(Beginning of EXTRACTED RECORDS)

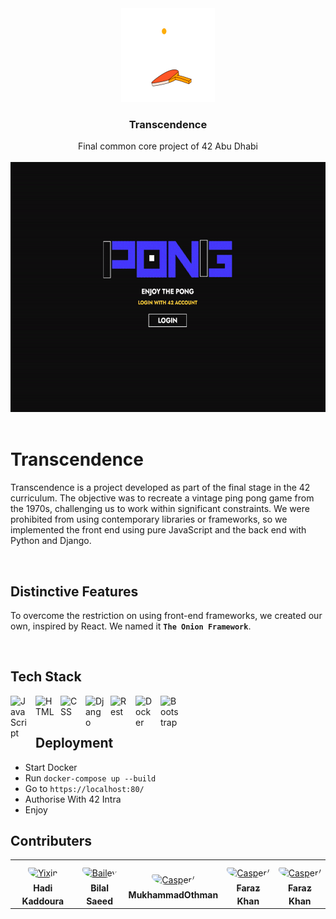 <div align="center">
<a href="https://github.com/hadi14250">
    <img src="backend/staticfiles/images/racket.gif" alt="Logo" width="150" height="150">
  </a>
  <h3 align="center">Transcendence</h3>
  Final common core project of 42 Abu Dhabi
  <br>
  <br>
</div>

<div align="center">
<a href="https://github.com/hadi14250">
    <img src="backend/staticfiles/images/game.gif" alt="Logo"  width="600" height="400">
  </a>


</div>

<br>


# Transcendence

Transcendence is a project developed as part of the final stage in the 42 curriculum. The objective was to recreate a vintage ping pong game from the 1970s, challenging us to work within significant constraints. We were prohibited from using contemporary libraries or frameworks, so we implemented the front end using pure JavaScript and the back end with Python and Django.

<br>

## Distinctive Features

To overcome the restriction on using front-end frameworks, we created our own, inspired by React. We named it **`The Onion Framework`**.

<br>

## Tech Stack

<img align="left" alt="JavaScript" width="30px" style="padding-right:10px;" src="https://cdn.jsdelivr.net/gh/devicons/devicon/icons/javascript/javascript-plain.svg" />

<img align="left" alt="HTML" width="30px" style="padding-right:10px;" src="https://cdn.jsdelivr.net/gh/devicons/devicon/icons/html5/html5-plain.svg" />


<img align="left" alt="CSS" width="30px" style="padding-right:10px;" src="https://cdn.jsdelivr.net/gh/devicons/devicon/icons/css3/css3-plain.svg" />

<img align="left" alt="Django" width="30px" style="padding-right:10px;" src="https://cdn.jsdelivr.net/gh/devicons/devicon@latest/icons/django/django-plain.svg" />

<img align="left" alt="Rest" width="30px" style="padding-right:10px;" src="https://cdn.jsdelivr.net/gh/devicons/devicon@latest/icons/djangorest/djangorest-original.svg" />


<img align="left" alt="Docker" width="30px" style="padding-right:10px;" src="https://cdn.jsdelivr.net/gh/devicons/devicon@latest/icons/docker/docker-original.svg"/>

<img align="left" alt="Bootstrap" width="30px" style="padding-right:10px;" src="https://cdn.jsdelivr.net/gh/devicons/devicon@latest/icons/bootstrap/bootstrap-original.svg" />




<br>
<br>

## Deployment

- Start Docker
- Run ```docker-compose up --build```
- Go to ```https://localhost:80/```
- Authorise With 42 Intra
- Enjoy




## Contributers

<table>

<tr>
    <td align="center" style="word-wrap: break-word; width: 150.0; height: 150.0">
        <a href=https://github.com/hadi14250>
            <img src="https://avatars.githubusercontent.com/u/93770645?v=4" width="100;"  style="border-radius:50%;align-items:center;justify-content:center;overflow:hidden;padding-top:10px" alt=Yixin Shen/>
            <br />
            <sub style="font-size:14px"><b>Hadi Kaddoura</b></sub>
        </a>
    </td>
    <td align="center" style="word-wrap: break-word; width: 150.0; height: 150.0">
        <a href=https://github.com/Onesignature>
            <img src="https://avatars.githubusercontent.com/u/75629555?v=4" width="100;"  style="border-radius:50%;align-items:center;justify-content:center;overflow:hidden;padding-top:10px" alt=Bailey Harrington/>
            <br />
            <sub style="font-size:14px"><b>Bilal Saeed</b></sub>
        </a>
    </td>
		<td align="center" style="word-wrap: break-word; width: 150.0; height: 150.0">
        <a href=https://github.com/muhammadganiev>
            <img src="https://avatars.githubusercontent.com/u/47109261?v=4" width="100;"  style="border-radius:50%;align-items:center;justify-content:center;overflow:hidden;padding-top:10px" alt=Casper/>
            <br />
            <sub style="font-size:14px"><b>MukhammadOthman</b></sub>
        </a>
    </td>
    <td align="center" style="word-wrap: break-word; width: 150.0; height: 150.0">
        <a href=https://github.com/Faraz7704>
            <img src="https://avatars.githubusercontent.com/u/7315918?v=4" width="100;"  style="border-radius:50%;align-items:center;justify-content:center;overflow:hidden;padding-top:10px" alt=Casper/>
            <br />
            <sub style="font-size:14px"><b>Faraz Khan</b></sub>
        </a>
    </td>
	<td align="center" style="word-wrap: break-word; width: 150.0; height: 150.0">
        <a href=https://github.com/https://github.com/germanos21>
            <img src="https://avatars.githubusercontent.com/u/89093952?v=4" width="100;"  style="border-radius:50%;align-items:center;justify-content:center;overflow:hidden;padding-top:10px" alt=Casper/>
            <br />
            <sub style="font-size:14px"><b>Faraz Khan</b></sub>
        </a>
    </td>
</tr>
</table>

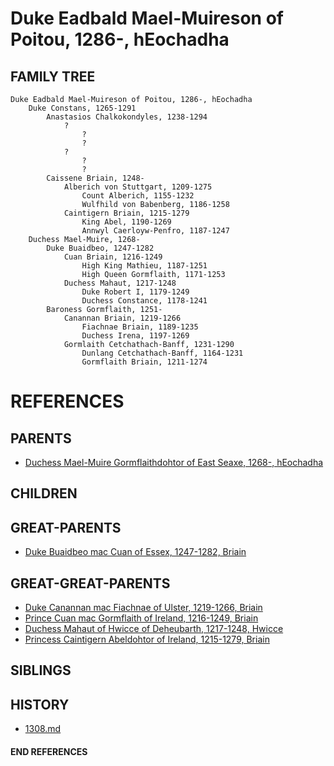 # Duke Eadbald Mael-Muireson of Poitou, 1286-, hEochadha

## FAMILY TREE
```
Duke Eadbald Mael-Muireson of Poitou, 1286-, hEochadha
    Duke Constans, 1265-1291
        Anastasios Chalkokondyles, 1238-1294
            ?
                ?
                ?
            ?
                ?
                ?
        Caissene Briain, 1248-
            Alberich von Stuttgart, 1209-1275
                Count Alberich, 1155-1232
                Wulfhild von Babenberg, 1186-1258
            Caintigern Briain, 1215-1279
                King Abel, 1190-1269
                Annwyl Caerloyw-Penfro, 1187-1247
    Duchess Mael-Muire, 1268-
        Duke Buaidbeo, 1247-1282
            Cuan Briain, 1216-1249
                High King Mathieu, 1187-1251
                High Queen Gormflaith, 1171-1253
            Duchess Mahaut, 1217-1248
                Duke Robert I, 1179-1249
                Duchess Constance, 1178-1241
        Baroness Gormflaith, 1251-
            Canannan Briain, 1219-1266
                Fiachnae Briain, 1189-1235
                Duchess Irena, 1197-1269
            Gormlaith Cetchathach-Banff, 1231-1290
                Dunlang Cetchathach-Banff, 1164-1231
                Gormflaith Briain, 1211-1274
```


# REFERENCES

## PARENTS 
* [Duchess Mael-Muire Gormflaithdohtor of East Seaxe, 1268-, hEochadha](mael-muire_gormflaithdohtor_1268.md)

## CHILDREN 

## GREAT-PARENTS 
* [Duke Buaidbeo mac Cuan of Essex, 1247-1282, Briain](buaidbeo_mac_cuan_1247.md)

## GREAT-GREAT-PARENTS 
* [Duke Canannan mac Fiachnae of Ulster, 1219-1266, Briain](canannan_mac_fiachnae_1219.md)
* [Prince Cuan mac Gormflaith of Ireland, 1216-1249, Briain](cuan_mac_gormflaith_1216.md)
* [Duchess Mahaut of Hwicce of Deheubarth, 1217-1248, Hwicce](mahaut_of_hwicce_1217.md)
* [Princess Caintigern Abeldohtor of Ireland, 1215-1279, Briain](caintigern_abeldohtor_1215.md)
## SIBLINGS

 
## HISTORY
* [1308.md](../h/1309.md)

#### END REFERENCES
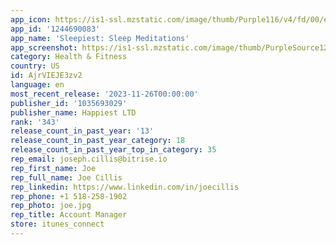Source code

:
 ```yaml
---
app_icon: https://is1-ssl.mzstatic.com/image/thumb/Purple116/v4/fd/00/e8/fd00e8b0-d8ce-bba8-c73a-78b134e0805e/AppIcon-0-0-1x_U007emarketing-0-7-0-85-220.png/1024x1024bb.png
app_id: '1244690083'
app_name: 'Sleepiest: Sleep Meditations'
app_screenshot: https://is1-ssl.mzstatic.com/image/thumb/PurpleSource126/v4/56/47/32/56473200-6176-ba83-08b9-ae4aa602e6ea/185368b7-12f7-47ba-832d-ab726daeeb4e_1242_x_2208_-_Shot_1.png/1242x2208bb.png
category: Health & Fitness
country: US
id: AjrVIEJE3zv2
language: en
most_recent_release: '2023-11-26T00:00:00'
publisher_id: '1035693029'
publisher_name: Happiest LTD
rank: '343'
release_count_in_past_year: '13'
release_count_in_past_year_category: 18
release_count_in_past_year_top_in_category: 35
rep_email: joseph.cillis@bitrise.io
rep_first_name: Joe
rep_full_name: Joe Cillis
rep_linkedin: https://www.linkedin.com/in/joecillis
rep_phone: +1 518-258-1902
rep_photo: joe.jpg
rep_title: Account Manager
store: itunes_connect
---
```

(End of EXTRACTED RECORDS)

DIRECTIONS FOR THIS TASK:
What you give back must match the material word for word, with no images included.

TASK ANSWER:
 <div align="center">
<a href="https://github.com/hadi14250">
    <img src="backend/staticfiles/images/racket.gif" alt="Logo" width="150" height="150">
  </a>
  <h3 align="center">Transcendence</h3>
  Final common core project of 42 Abu Dhabi
  <br>
  <br>
</div>

<div align="center">
<a href="https://github.com/hadi14250">
    <img src="backend/staticfiles/images/game.gif" alt="Logo"  width="600" height="400">
  </a>


</div>

<br>


# Transcendence

Transcendence is a project developed as part of the final stage in the 42 curriculum. The objective was to recreate a vintage ping pong game from the 1970s, challenging us to work within significant constraints. We were prohibited from using contemporary libraries or frameworks, so we implemented the front end using pure JavaScript and the back end with Python and Django.

<br>

## Distinctive Features

To overcome the restriction on using front-end frameworks, we created our own, inspired by React. We named it **`The Onion Framework`**.

<br>

## Tech Stack

<img align="left" alt="JavaScript" width="30px" style="padding-right:10px;" src="https://cdn.jsdelivr.net/gh/devicons/devicon/icons/javascript/javascript-plain.svg" />

<img align="left" alt="HTML" width="30px" style="padding-right:10px;" src="https://cdn.jsdelivr.net/gh/devicons/devicon/icons/html5/html5-plain.svg" />


<img align="left" alt="CSS" width="30px" style="padding-right:10px;" src="https://cdn.jsdelivr.net/gh/devicons/devicon/icons/css3/css3-plain.svg" />

<img align="left" alt="Django" width="30px" style="padding-right:10px;" src="https://cdn.jsdelivr.net/gh/devicons/devicon@latest/icons/django/django-plain.svg" />

<img align="left" alt="Rest" width="30px" style="padding-right:10px;" src="https://cdn.jsdelivr.net/gh/devicons/devicon@latest/icons/djangorest/djangorest-original.svg" />


<img align="left" alt="Docker" width="30px" style="padding-right:10px;" src="https://cdn.jsdelivr.net/gh/devicons/devicon@latest/icons/docker/docker-original.svg"/>

<img align="left" alt="Bootstrap" width="30px" style="padding-right:10px;" src="https://cdn.jsdelivr.net/gh/devicons/devicon@latest/icons/bootstrap/bootstrap-original.svg" />




<br>
<br>

## Deployment

- Start Docker
- Run ```docker-compose up --build```
- Go to ```https://localhost:80/```
- Authorise With 42 Intra
- Enjoy




## Contributers

<table>

<tr>
    <td align="center" style="word-wrap: break-word; width: 150.0; height: 150.0">
        <a href=https://github.com/hadi14250>
            <img src="https://avatars.githubusercontent.com/u/93770645?v=4" width="100;"  style="border-radius:50%;align-items:center;justify-content:center;overflow:hidden;padding-top:10px" alt=Yixin Shen/>
            <br />
            <sub style="font-size:14px"><b>Hadi Kaddoura</b></sub>
        </a>
    </td>
    <td align="center" style="word-wrap: break-word; width: 150.0; height: 150.0">
        <a href=https://github.com/Onesignature>
            <img src="https://avatars.githubusercontent.com/u/75629555?v=4" width="100;"  style="border-radius:50%;align-items:center;justify-content:center;overflow:hidden;padding-top:10px" alt=Bailey Harrington/>
            <br />
            <sub style="font-size:14px"><b>Bilal Saeed</b></sub>
        </a>
    </td>
		<td align="center" style="word-wrap: break-word; width: 150.0; height: 150.0">
        <a href=https://github.com/muhammadganiev>
            <img src="https://avatars.githubusercontent.com/u/47109261?v=4" width="100;"  style="border-radius:50%;align-items:center;justify-content:center;overflow:hidden;padding-top:10px" alt=Casper/>
            <br />
            <sub style="font-size:14px"><b>MukhammadOthman</b></sub>
        </a>
    </td>
    <td align="center" style="word-wrap: break-word; width: 150.0; height: 150.0">
        <a href=https://github.com/Faraz7704>
            <img src="https://avatars.githubusercontent.com/u/7315918?v=4" width="100;"  style="border-radius:50%;align-items:center;justify-content:center;overflow:hidden;padding-top:10px" alt=Casper/>
            <br />
            <sub style="font-size:14px"><b>Faraz Khan</b></sub>
        </a>
    </td>
	<td align="center" style="word-wrap: break-word; width: 150.0; height: 150.0">
        <a href=https://github.com/https://github.com/germanos21>
            <img src="https://avatars.githubusercontent.com/u/89093952?v=4" width="100;"  style="border-radius:50%;align-items:center;justify-content:center;overflow:hidden;padding-top:10px" alt=Casper/>
            <br />
            <sub style="font-size:14px"><b>Faraz Khan</b></sub>
        </a>
    </td>
</tr>
</table>

 # Duke Eadbald Mael-Muireson of Poitou, 1286-, hEochadha

## FAMILY TREE
```
Duke Eadbald Mael-Muireson of Poitou, 1286-, hEochadha
    Duke Constans, 1265-1291
        Anastasios Chalkokondyles, 1238-1294
            ?
                ?
                ?
            ?
                ?
                ?
        Caissene Briain, 1248-
            Alberich von Stuttgart, 1209-1275
                Count Alberich, 1155-1232
                Wulfhild von Babenberg, 1186-1258
            Caintigern Briain, 1215-1279
                King Abel, 1190-1269
                Annwyl Caerloyw-Penfro, 1187-1247
    Duchess Mael-Muire, 1268-
        Duke Buaidbeo, 1247-1282
            Cuan Briain, 1216-1249
                High King Mathieu, 1187-1251
                High Queen Gormflaith, 1171-1253
            Duchess Mahaut, 1217-1248
                Duke Robert I, 1179-1249
                Duchess Constance, 1178-1241
        Baroness Gormflaith, 1251-
            Canannan Briain, 1219-1266
                Fiachnae Briain, 1189-1235
                Duchess Irena, 1197-1269
            Gormlaith Cetchathach-Banff, 1231-1290
                Dunlang Cetchathach-Banff, 1164-1231
                Gormflaith Briain, 1211-1274
```


# REFERENCES

## PARENTS 
* [Duchess Mael-Muire Gormflaithdohtor of East Seaxe, 1268-, hEochadha](mael-muire_gormflaithdohtor_1268.md)

## CHILDREN 

## GREAT-PARENTS 
* [Duke Buaidbeo mac Cuan of Essex, 1247-1282, Briain](buaidbeo_mac_cuan_1247.md)

## GREAT-GREAT-PARENTS 
* [Duke Canannan mac Fiachnae of Ulster, 1219-1266, Briain](canannan_mac_fiachnae_1219.md)
* [Prince Cuan mac Gormflaith of Ireland, 1216-1249, Briain](cuan_mac_gormflaith_1216.md)
* [Duchess Mahaut of Hwicce of Deheubarth, 1217-1248, Hwicce](mahaut_of_hwicce_1217.md)
* [Princess Caintigern Abeldohtor of Ireland, 1215-1279, Briain](caintigern_abeldohtor_1215.md)
## SIBLINGS

 
## HISTORY
* [1308.md](../h/1309.md)

#### END REFERENCES
Source code

:
 ```yaml
---
app_icon: https://is1-ssl.mzstatic.com/image/thumb/Purple116/v4/fd/00/e8/fd00e8b0-d8ce-bba8-c73a-78b134e0805e/AppIcon-0-0-1x_U007emarketing-0-7-0-85-220.png/1024x1024bb.png
app_id: '1244690083'
app_name: 'Sleepiest: Sleep Meditations'
app_screenshot: https://is1-ssl.mzstatic.com/image/thumb/PurpleSource126/v4/56/47/32/56473200-6176-ba83-08b9-ae4aa602e6ea/185368b7-12f7-47ba-832d-ab726daeeb4e_1242_x_2208_-_Shot_1.png/1242x2208bb.png
category: Health & Fitness
country: US
id: AjrVIEJE3zv2
language: en
most_recent_release: '2023-11-26T00:00:00'
publisher_id: '1035693029'
publisher_name: Happiest LTD
rank: '343'
release_count_in_past_year: '13'
release_count_in_past_year_category: 18
release_count_in_past_year_top_in_category: 35
rep_email: joseph.cillis@bitrise.io
rep_first_name: Joe
rep_full_name: Joe Cillis
rep_linkedin: https://www.linkedin.com/in/joecillis
rep_phone: +1 518-258-1902
rep_photo: joe.jpg
rep_title: Account Manager
store: itunes_connect
---
```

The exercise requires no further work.